Il sera inclusif, dit-on. Il sera ouvert, promet-on. Pourtant, à y regarder de plus près, le prochain Dialogue national en République démocratique du Congo ne laissera aucune place à l’improvisation. Et pour cause : Félix Tshisekedi entend en être l’unique chef d’orchestre. Qu’importe le vacarme de l’opposition, qu’importent les exigences de Martin Fayulu. Le Président a tranché : ce sera son dialogue, à sa manière, et rien ni personne n’y changera quoi que ce soit.

C’est en substance le message que le Président Félix Tshisekedi a fait passer, non pas depuis les hauteurs de Kinshasa, mais au fil de ses récentes pérégrinations diplomatiques. Après Libreville et Zanzibar, le chef de l’État congolais a semblé poser les jalons d’un projet qui lui tient à cœur : le fameux Dialogue national.

Un dialogue « inclusif », répètent en chœur ses conseillers. Mais inclusif jusqu’où ? La réponse est dans le silence assourdissant qui entoure les revendications de l’opposition.
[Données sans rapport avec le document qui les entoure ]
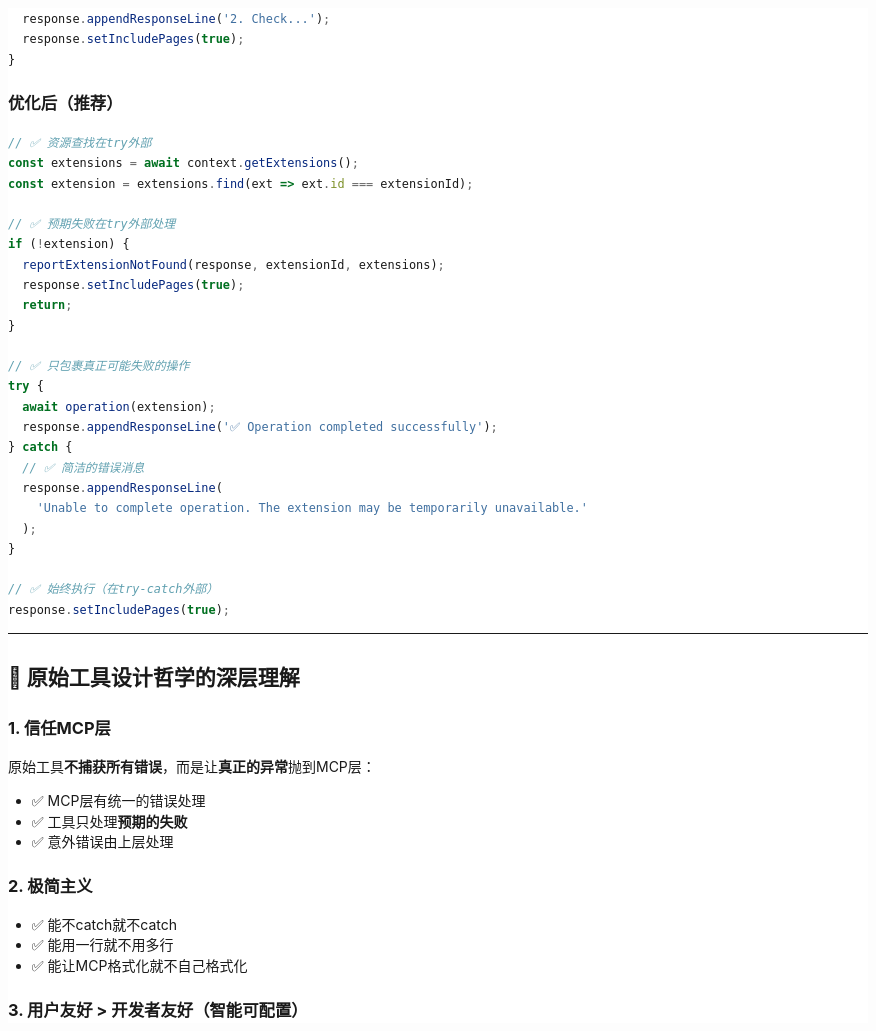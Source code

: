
 ```typescript
  response.appendResponseLine('2. Check...');
  response.setIncludePages(true);
}
```

### 优化后（推荐）
```typescript
// ✅ 资源查找在try外部
const extensions = await context.getExtensions();
const extension = extensions.find(ext => ext.id === extensionId);

// ✅ 预期失败在try外部处理
if (!extension) {
  reportExtensionNotFound(response, extensionId, extensions);
  response.setIncludePages(true);
  return;
}

// ✅ 只包裹真正可能失败的操作
try {
  await operation(extension);
  response.appendResponseLine('✅ Operation completed successfully');
} catch {
  // ✅ 简洁的错误消息
  response.appendResponseLine(
    'Unable to complete operation. The extension may be temporarily unavailable.'
  );
}

// ✅ 始终执行（在try-catch外部）
response.setIncludePages(true);
```

---

## 🔬 原始工具设计哲学的深层理解

### 1. 信任MCP层

原始工具**不捕获所有错误**，而是让**真正的异常**抛到MCP层：
- ✅ MCP层有统一的错误处理
- ✅ 工具只处理**预期的失败**
- ✅ 意外错误由上层处理

### 2. 极简主义

- ✅ 能不catch就不catch
- ✅ 能用一行就不用多行
- ✅ 能让MCP格式化就不自己格式化

### 3. 用户友好 > 开发者友好（智能可配置）

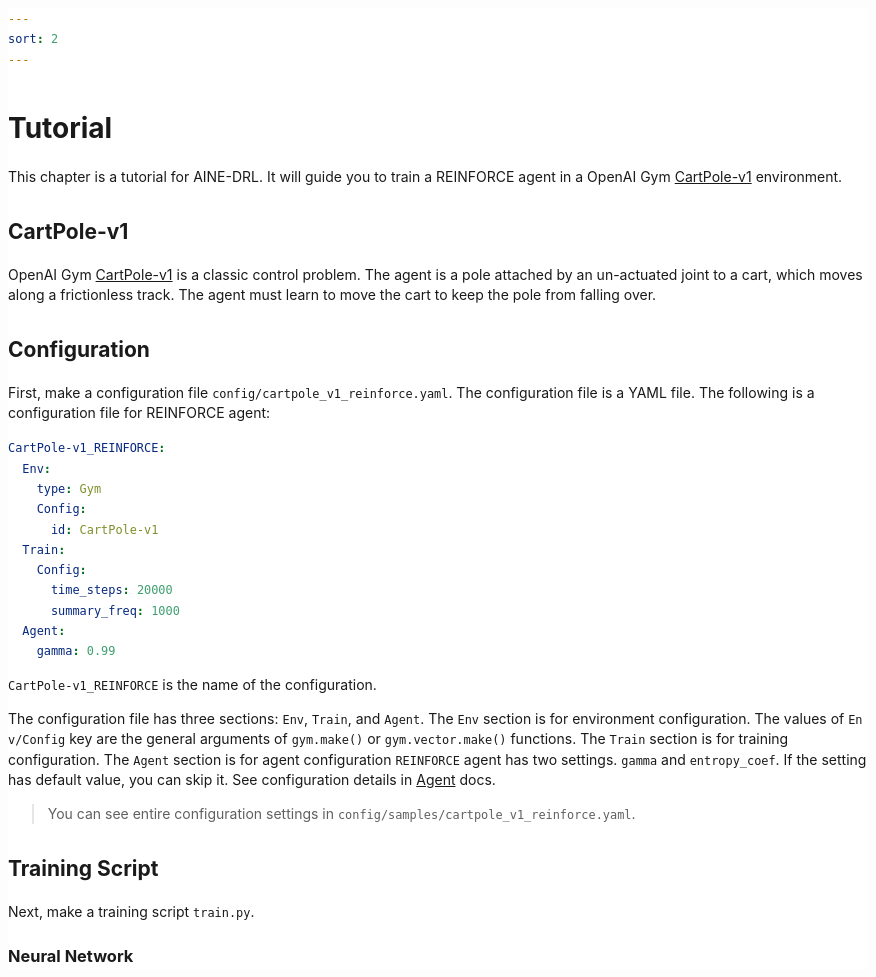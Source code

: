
 ```yaml
---
sort: 2
---
```


# Tutorial

This chapter is a tutorial for AINE-DRL. It will guide you to train a REINFORCE agent in a OpenAI Gym [CartPole-v1](https://github.com/openai/gym/wiki/CartPole-v0) environment.

## CartPole-v1

OpenAI Gym [CartPole-v1](https://github.com/openai/gym/wiki/CartPole-v0) is a classic control problem. The agent is a pole attached by an un-actuated joint to a cart, which moves along a frictionless track. The agent must learn to move the cart to keep the pole from falling over.

## Configuration

First, make a configuration file `config/cartpole_v1_reinforce.yaml`. The configuration file is a YAML file. The following is a configuration file for REINFORCE agent:

```yaml
CartPole-v1_REINFORCE:
  Env:
    type: Gym
    Config:
      id: CartPole-v1
  Train:
    Config:
      time_steps: 20000
      summary_freq: 1000
  Agent:
    gamma: 0.99
```

`CartPole-v1_REINFORCE` is the name of the configuration.

The configuration file has three sections: `Env`, `Train`, and `Agent`. The `Env` section is for environment configuration. The values of `Env/Config` key are the general arguments of `gym.make()` or `gym.vector.make()` functions. The `Train` section is for training configuration. The `Agent` section is for agent configuration `REINFORCE` agent has two settings. `gamma` and `entropy_coef`. If the setting has default value, you can skip it. See configuration details in [Agent](https://devslem.github.io/AINE-DRL/agent) docs.

> You can see entire configuration settings in `config/samples/cartpole_v1_reinforce.yaml`.

## Training Script

Next, make a training script `train.py`.

### Neural Network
Fayulu et les autres : prière de s’adapter

Dans un coin de l’arène politique, Martin Fayulu s’égosille. Sa condition sine qua non pour participer à ces assises : la présence de l’ancien Président Joseph Kabila autour de la table. Une exigence qui, pour l’instant, ressemble à un cri dans le désert.

Car Félix Tshisekedi a été clair, sans jamais avoir à le dire ouvertement : son dialogue ne ressemblera à aucun de ceux que la RDC a connus par le passé. Ni les palabres interminables, ni les marchandages stériles, ni les compromis qui n’engagent que ceux qui les signent. Non. Ce dialogue-là sera taillé sur mesure, selon un schéma dont lui seul détient les clés.

Et l’opposition, en ordre dispersé, peut bien s’agiter. Elle peut bien monter au créneau, exiger, menacer, crier à la mainmise. Rien n’y fera. Le calendrier est fixé. La feuille de route est tracée. Les rideaux, eux, sont déjà tirés.

De Libreville à Zanzibar, une vision se dessine

Ce positionnement inflexible, le Président Tshisekedi ne l’a pas affiché lors d’un discours solennel à Kinshasa. Il l’a plutôt laissé filtrer au gré de ses déplacements récents.

D’abord, il y eut Libreville, au Gabon. Aux côtés du Président Brice-Clotaire Oligui Nguema, dans une atmosphère de complicité affichée, le chef de l’État congolais a pris le temps de peaufiner ses réflexions. Un moment de respiration avant de dévoiler ses « vraies intentions », confient des sources proches du dossier.

Ensuite, ce fut la Tanzanie. Une escale qui, elle, ne doit rien au hasard. À Zanzibar, aux côtés de son homologue tanzanien, Félix Tshisekedi n’a pas seulement parlé tourisme ou coopération bilatérale. Il a surtout balisé la voie vers un retour à la paix dans l’Est de la RDC, une région déchirée par des décennies de conflits.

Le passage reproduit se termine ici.